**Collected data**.
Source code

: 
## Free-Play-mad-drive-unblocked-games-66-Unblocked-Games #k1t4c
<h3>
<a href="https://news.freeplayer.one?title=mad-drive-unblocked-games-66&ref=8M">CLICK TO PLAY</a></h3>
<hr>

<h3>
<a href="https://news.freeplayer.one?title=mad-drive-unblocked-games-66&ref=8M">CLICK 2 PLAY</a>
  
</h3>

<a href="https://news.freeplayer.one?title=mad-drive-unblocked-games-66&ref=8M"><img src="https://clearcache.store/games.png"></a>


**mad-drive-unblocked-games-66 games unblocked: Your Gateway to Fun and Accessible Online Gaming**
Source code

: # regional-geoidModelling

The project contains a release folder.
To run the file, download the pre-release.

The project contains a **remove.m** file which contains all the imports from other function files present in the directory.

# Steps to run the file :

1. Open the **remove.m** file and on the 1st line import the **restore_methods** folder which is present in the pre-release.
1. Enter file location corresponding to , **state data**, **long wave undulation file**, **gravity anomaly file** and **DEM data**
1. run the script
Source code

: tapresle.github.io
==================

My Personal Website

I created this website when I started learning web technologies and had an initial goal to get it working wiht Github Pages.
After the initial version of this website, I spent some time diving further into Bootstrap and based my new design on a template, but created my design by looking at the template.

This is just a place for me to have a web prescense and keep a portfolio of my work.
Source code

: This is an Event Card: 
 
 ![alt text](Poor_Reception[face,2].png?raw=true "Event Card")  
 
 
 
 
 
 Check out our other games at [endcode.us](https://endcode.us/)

**Task directions**. Set down the lines above as they stand, starting with the first line and ending with the line that contains "I created this".

**Solution for this exercise**.
Source code

: 
## Free-Play-mad-drive-unblocked-games-66-Unblocked-Games #k1t4c
<h3>
<a href="https://news.freeplayer.one?title=mad-drive-unblocked-games-66&ref=8M">CLICK TO PLAY</a></h3>
<hr>

<h3>
<a href="https://news.freeplayer.one?title=mad-drive-unblocked-games-66&ref=8M">CLICK 2 PLAY</a>
  
</h3>

<a href="https://news.freeplayer.one?title=mad-drive-unblocked-games-66&ref=8M"><img src="https://clearcache.store/games.png"></a>


**mad-drive-unblocked-games-66 games unblocked: Your Gateway to Fun and Accessible Online Gaming**
Source code

: # regional-geoidModelling

The project contains a release folder.
To run the file, download the pre-release.

The project contains a **remove.m** file which contains all the imports from other function files present in the directory.

# Steps to run the file :

1. Open the **remove.m** file and on the 1st line import the **restore_methods** folder which is present in the pre-release.
1. Enter file location corresponding to , **state data**, **long wave undulation file**, **gravity anomaly file** and **DEM data**
1. run the script
Source code

: tapresle.github.io
==================

My Personal Website

I created this website when I started learning web technologies and had an initial goal to get it working wiht Github Pages.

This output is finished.